Future 18.1 Netfit : les crampons PUMA de la saison 2018 !

Sera t-elle sur les terrains de la coupe du monde en 2018 ? Désormais disponible en édition limitée, la Puma Future 18.1 Netfit qui mixe confort et puissance ravira sans aucun doute les amateurs de foot.

Vous l’avez découverte lors du derby de Madrid, le 18 novembre 2017, portée par Antoine Griezmann en personne. La Future s’appuie sur la technologie adaptable de Puma Netfit, conçue au départ pour le running.

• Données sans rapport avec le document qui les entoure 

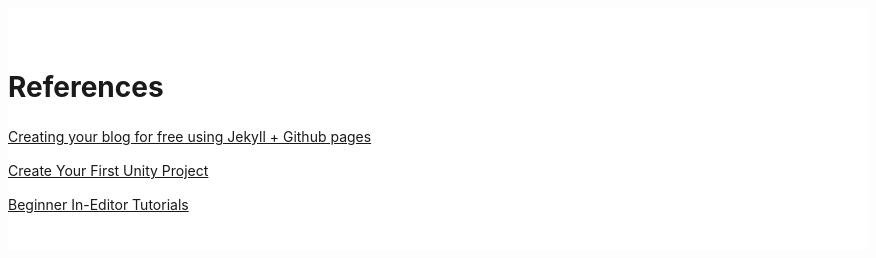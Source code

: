 &nbsp;

# References

[Creating your blog for free using Jekyll + Github pages](https://medium.com/20percentwork/creating-your-blog-for-free-using-jekyll-github-pages-dba37272730a)

[Create Your First Unity Project](https://learn.unity.com/tutorial/create-your-first-unity-project#5d0abe7bedbc2a16225ed3af)

[Beginner In-Editor Tutorials](https://learn.unity.com/tutorial/beginner-walkthroughs?courseId=5c59cf22edbc2a001f59aa5d)

&nbsp;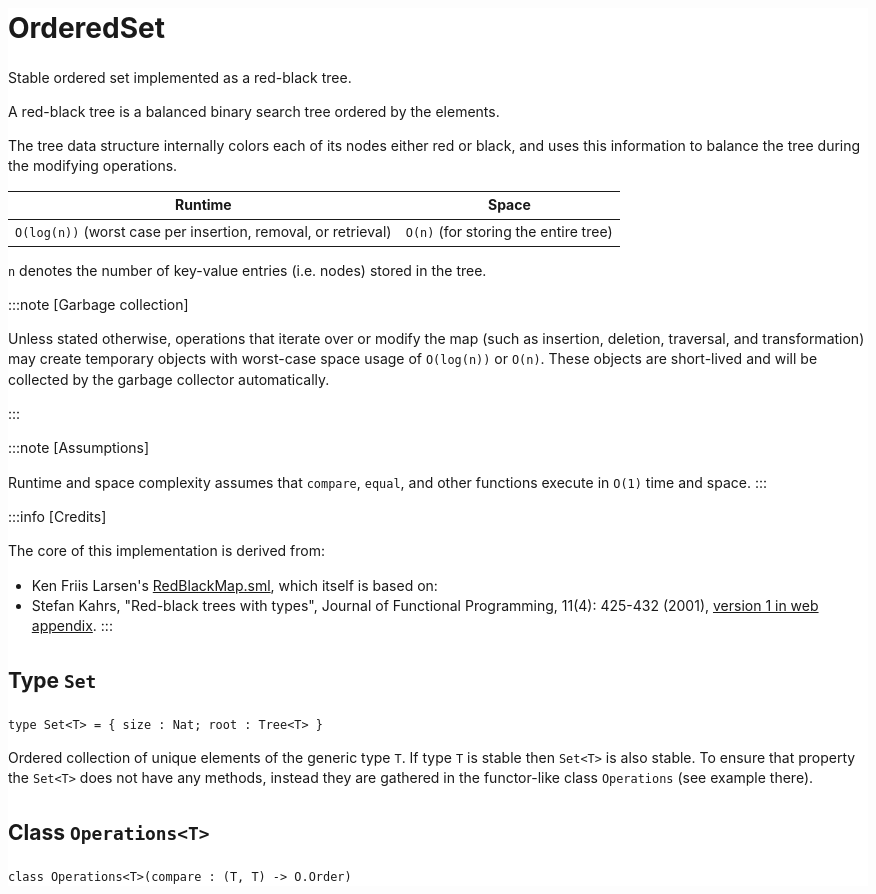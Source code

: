 # OrderedSet
Stable ordered set implemented as a red-black tree.

A red-black tree is a balanced binary search tree ordered by the elements.

The tree data structure internally colors each of its nodes either red or black,
and uses this information to balance the tree during the modifying operations.

| Runtime   | Space |
|----------|------------|
| `O(log(n))` (worst case per insertion, removal, or retrieval)  | `O(n)` (for storing the entire tree) |

`n` denotes the number of key-value entries (i.e. nodes) stored in the tree.

:::note [Garbage collection]

Unless stated otherwise, operations that iterate over or modify the map (such as insertion, deletion, traversal, and transformation) may create temporary objects with worst-case space usage of `O(log(n))` or `O(n)`. These objects are short-lived and will be collected by the garbage collector automatically.

:::

:::note [Assumptions]

Runtime and space complexity assumes that `compare`, `equal`, and other functions execute in `O(1)` time and space.
:::

:::info [Credits]

The core of this implementation is derived from:

* Ken Friis Larsen's [RedBlackMap.sml](https://github.com/kfl/mosml/blob/master/src/mosmllib/Redblackmap.sml), which itself is based on:
* Stefan Kahrs, "Red-black trees with types", Journal of Functional Programming, 11(4): 425-432 (2001), [version 1 in web appendix](http://www.cs.ukc.ac.uk/people/staff/smk/redblack/rb.html).
:::


## Type `Set`
``` motoko no-repl
type Set<T> = { size : Nat; root : Tree<T> }
```

 Ordered collection of unique elements of the generic type `T`.
 If type `T` is stable then `Set<T>` is also stable.
 To ensure that property the `Set<T>` does not have any methods,
 instead they are gathered in the functor-like class `Operations` (see example there).

## Class `Operations<T>`

``` motoko no-repl
class Operations<T>(compare : (T, T) -> O.Order)
```
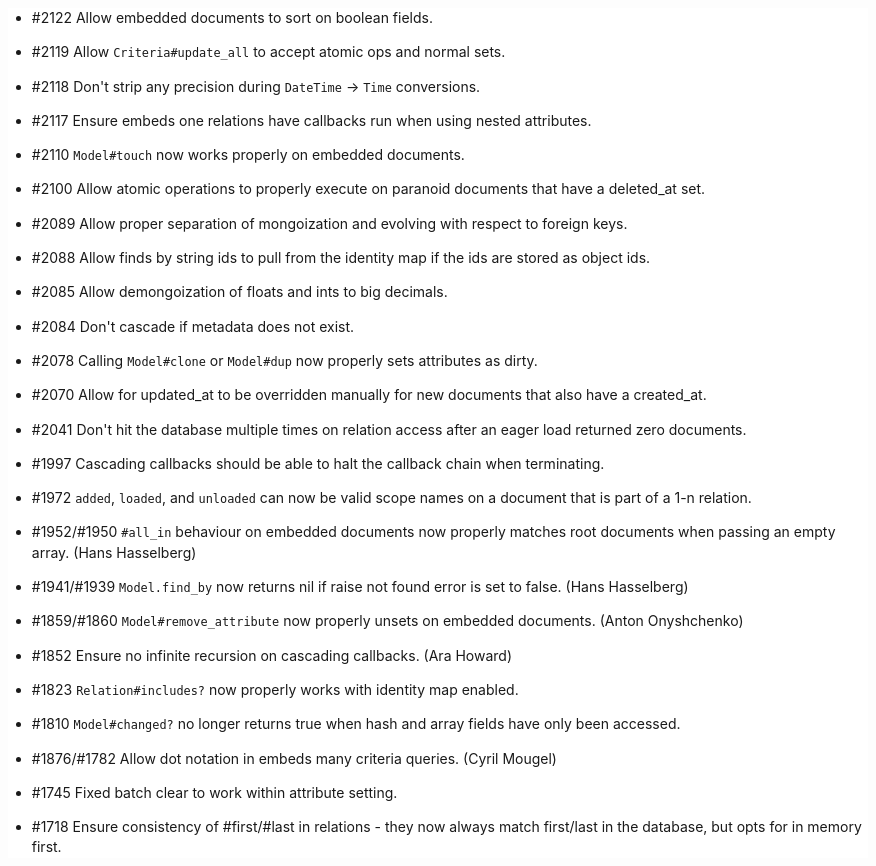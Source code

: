 * \#2122 Allow embedded documents to sort on boolean fields.

* \#2119 Allow `Criteria#update_all` to accept atomic ops and normal sets.

* \#2118 Don't strip any precision during `DateTime` -> `Time` conversions.

* \#2117 Ensure embeds one relations have callbacks run when using nested
  attributes.

* \#2110 `Model#touch` now works properly on embedded documents.

* \#2100 Allow atomic operations to properly execute on paranoid documents
  that have a deleted_at set.

* \#2089 Allow proper separation of mongoization and evolving with respect to
  foreign keys.

* \#2088 Allow finds by string ids to pull from the identity map if the ids
  are stored as object ids.

* \#2085 Allow demongoization of floats and ints to big decimals.

* \#2084 Don't cascade if metadata does not exist.

* \#2078 Calling `Model#clone` or `Model#dup` now properly sets attributes
  as dirty.

* \#2070 Allow for updated_at to be overridden manually for new documents that
  also have a created_at.

* \#2041 Don't hit the database multiple times on relation access after an
  eager load returned zero documents.

* \#1997 Cascading callbacks should be able to halt the callback chain when
  terminating.

* \#1972 `added`, `loaded`, and `unloaded` can now be valid scope names on a
  document that is part of a 1-n relation.

* \#1952/#1950 `#all_in` behaviour on embedded documents now properly matches
  root documents when passing an empty array. (Hans Hasselberg)

* \#1941/#1939 `Model.find_by` now returns nil if raise not found error is
  set to false. (Hans Hasselberg)

* \#1859/#1860 `Model#remove_attribute` now properly unsets on embedded
  documents. (Anton Onyshchenko)

* \#1852 Ensure no infinite recursion on cascading callbacks. (Ara Howard)

* \#1823 `Relation#includes?` now properly works with identity map enabled.

* \#1810 `Model#changed?` no longer returns true when hash and array fields
  have only been accessed.

* \#1876/\#1782 Allow dot notation in embeds many criteria queries.
  (Cyril Mougel)

* \#1745 Fixed batch clear to work within attribute setting.

* \#1718 Ensure consistency of #first/#last in relations - they now always
  match first/last in the database, but opts for in memory first.
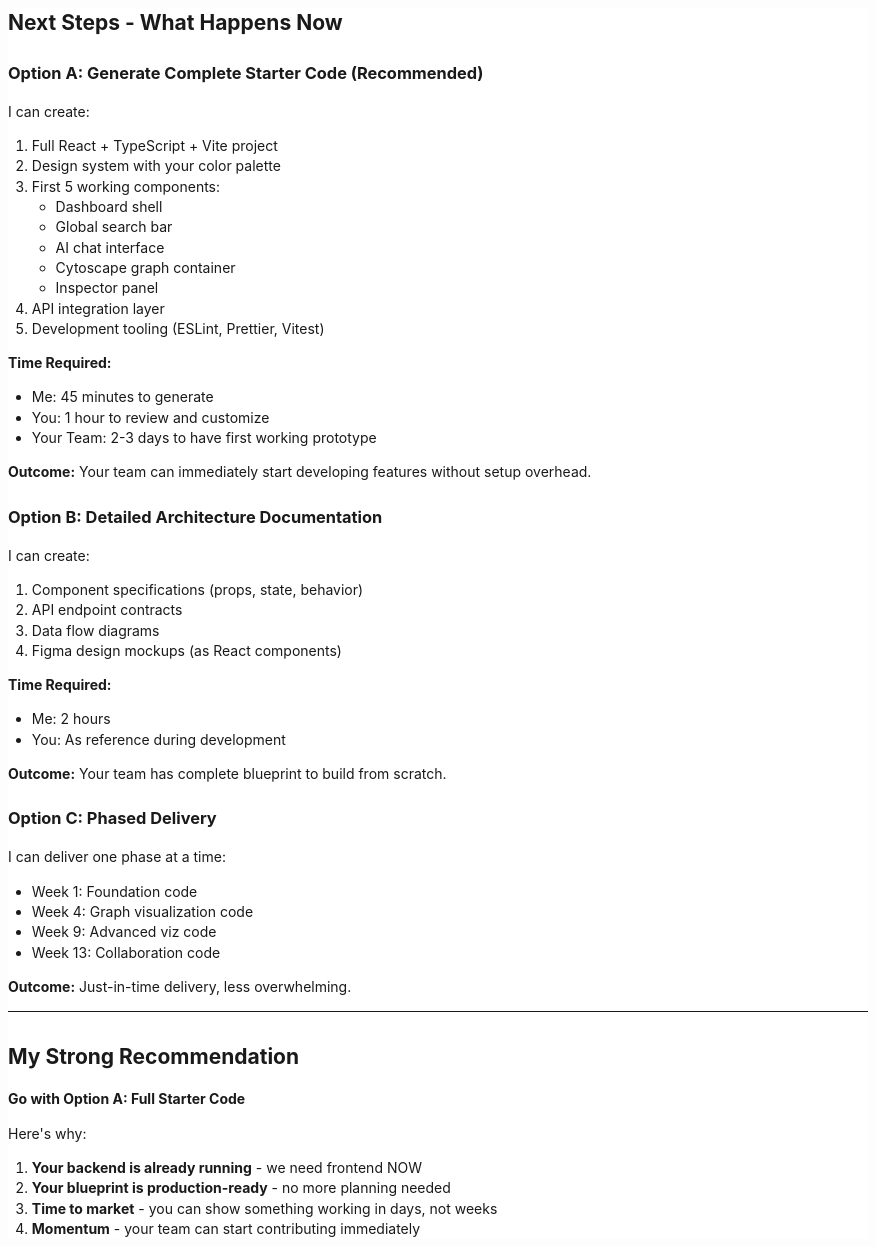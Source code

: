 ## **Next Steps - What Happens Now**

### **Option A: Generate Complete Starter Code** (Recommended)
I can create:
1. Full React + TypeScript + Vite project
2. Design system with your color palette
3. First 5 working components:
   - Dashboard shell
   - Global search bar
   - AI chat interface
   - Cytoscape graph container
   - Inspector panel
4. API integration layer
5. Development tooling (ESLint, Prettier, Vitest)

**Time Required:**
- Me: 45 minutes to generate
- You: 1 hour to review and customize
- Your Team: 2-3 days to have first working prototype

**Outcome:** Your team can immediately start developing features without setup overhead.

### **Option B: Detailed Architecture Documentation**
I can create:
1. Component specifications (props, state, behavior)
2. API endpoint contracts
3. Data flow diagrams
4. Figma design mockups (as React components)

**Time Required:**
- Me: 2 hours
- You: As reference during development

**Outcome:** Your team has complete blueprint to build from scratch.

### **Option C: Phased Delivery**
I can deliver one phase at a time:
- Week 1: Foundation code
- Week 4: Graph visualization code
- Week 9: Advanced viz code
- Week 13: Collaboration code

**Outcome:** Just-in-time delivery, less overwhelming.

---

## **My Strong Recommendation**

**Go with Option A: Full Starter Code**

Here's why:
1. **Your backend is already running** - we need frontend NOW
2. **Your blueprint is production-ready** - no more planning needed
3. **Time to market** - you can show something working in days, not weeks
4. **Momentum** - your team can start contributing immediately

À la clé : une chaussure à la fois offensive sur le plan esthétique, singulière dans son aspect, et une expérience de confort individuelle grâce à son système de laçage exclusif. Pour renforcer la sensation de confort globale de la chaussure, la tige Netfit fusionne avec la chaussette et les zones de frappe evoKNIT.

La base textile à mémoire de forme ainsi créée assure au porteur un confort instantané tout en garantissant que le pied est au plus proche du ballon à l’impact, pour un toucher incomparable. Le système de laçage exclusif ressemble à une texture nid d’abeille ce qui offre une expérience de confort individuelle, sans négliger l’esthétisme de la chaussure. La chaussette evoKNIT a également été développée et arbore une coupe plus dynamique et offensive que les modèles précédents. Non contraignante, elle permet une agilité sans limite grâce à ses coupes spécifiquement placées, tandis que le matériau en lui-même offre soutien et confort tout au long du match. La chaussure intègre également la semelle Rapidagility, fabriquée en Pebax. Elle intègre un mix de crampons coniques et à lames, conçus pour garantir les meilleurs résultats qui soient en termes de traction et de stabilité. Parfait pour les revirements rapides et les accélérations intenses.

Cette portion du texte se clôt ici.